The method for manufacturing a variable vane (1) according to claim 1, wherein the sinter is a sinter having a relative density of 98% or more.
The method for manufacturing a variable vane (1) according to claim 1 or claim 2, wherein the first to third pressing processes are continuously performed by using a multiple forming machine capable of pressing and bending in directions of 360°.
The method for manufacturing a variable vane according to any one of claims 1 to 3, further comprising a manufacturing process of the sinter which includes adding an organic binder (b) into metallic powder (a), followed by heating and mixing, obtaining an injection molding material by pulverizing or pelleting, preparing a molded body by injection-molding the molding material, and thermal debinding the resultant molded body,
wherein the metallic powder (a) is powder having an average particle diameter of 1 µm to 20 µm and a tap density of 3.5 g/m<3> or more;
the organic binder (b) contains 5 vol% to 40 vol% of polyacetal (b1) and 5 vol% to 40 vol% of polypropylene (b2); and
in adding the organic binder (b) into the metallic powder (a), the organic binder (b) is added within a range of 30 vol% to 60 vol% with respect to the total amount (a+b) of the metallic powder and the organic binder.

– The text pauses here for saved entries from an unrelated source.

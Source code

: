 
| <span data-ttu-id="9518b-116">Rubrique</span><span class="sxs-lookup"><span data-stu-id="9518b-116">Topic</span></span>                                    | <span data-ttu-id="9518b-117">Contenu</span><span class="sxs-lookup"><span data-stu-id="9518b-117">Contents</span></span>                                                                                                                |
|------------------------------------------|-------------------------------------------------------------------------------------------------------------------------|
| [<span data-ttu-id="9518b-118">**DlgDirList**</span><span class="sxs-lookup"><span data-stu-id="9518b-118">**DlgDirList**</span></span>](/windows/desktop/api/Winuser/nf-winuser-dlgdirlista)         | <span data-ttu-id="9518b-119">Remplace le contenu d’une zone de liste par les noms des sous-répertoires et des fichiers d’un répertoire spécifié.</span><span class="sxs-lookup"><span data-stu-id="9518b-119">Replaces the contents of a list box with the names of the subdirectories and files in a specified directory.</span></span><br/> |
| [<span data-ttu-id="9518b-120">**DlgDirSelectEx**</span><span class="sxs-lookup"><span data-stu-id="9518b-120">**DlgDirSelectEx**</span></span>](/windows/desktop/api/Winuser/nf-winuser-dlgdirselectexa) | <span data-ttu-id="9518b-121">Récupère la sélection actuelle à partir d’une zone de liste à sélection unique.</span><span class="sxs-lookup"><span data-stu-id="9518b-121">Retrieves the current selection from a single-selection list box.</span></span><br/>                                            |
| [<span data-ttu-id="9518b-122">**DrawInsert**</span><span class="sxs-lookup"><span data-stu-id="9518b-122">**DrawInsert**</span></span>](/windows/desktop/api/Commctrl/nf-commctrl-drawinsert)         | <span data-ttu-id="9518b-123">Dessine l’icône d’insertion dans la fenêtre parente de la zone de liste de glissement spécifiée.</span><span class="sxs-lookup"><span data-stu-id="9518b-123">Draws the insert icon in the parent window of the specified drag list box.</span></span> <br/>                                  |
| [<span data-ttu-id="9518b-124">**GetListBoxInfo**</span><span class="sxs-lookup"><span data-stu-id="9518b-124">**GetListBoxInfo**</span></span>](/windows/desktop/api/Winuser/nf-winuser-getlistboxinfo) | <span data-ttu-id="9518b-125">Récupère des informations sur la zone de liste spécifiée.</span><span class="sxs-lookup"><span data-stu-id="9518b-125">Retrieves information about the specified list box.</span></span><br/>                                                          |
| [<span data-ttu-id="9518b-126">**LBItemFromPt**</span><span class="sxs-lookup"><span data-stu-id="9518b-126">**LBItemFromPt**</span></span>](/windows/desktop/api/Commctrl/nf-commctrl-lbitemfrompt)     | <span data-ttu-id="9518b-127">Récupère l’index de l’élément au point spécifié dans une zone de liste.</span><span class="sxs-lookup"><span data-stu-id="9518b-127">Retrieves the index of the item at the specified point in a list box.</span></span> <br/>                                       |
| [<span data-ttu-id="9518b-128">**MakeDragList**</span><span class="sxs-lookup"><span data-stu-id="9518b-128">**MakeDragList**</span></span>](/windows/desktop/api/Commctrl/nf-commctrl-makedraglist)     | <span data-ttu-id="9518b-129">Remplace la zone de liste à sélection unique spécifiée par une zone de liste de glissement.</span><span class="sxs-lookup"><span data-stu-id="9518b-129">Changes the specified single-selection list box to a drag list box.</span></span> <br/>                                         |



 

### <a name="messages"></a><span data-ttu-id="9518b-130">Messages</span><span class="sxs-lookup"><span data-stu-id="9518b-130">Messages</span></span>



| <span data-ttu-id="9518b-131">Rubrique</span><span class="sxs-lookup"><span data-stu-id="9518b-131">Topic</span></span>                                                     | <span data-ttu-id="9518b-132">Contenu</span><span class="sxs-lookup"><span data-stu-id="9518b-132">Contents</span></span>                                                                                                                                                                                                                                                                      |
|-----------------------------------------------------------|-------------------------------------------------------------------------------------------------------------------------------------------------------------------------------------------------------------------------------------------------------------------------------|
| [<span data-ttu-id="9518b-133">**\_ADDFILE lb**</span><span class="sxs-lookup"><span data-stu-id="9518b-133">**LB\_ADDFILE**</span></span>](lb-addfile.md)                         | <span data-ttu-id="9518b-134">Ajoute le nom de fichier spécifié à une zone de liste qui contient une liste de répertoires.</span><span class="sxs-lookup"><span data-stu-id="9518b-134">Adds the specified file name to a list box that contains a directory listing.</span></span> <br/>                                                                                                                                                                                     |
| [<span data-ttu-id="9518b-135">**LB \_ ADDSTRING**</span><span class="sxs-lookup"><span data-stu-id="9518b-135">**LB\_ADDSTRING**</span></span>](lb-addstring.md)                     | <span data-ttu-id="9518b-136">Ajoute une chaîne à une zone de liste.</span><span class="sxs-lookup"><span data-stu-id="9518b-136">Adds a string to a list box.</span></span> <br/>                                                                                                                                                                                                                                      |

The method for manufacturing a variable vane (1) according to claim 4, wherein in manufacturing the sinter, the debinding is performed at a highest temperature of 800°C or lower in any of a reduced pressure inactive gas atmosphere, an atmospheric pressure inactive gas atmosphere, and an atmospheric pressure hydrogen atmosphere; and
the sintering is performed at a temperature from 1000°C or higher and 1500°C or lower in any of a reduced pressure inactive gas atmosphere, a pressurized inactive gas atmosphere, an atmospheric pressure inactive gas atmosphere, and an atmospheric pressure hydrogen atmosphere.
The method for manufacturing a variable vane (1) according to claim 4 or claim 5, wherein in the sinter manufacturing process, a primary sinter having a relative density of 94% or more is manufactured, and then a sinter having a relative density of 98% or more is obtained by hot isotropic pressuring.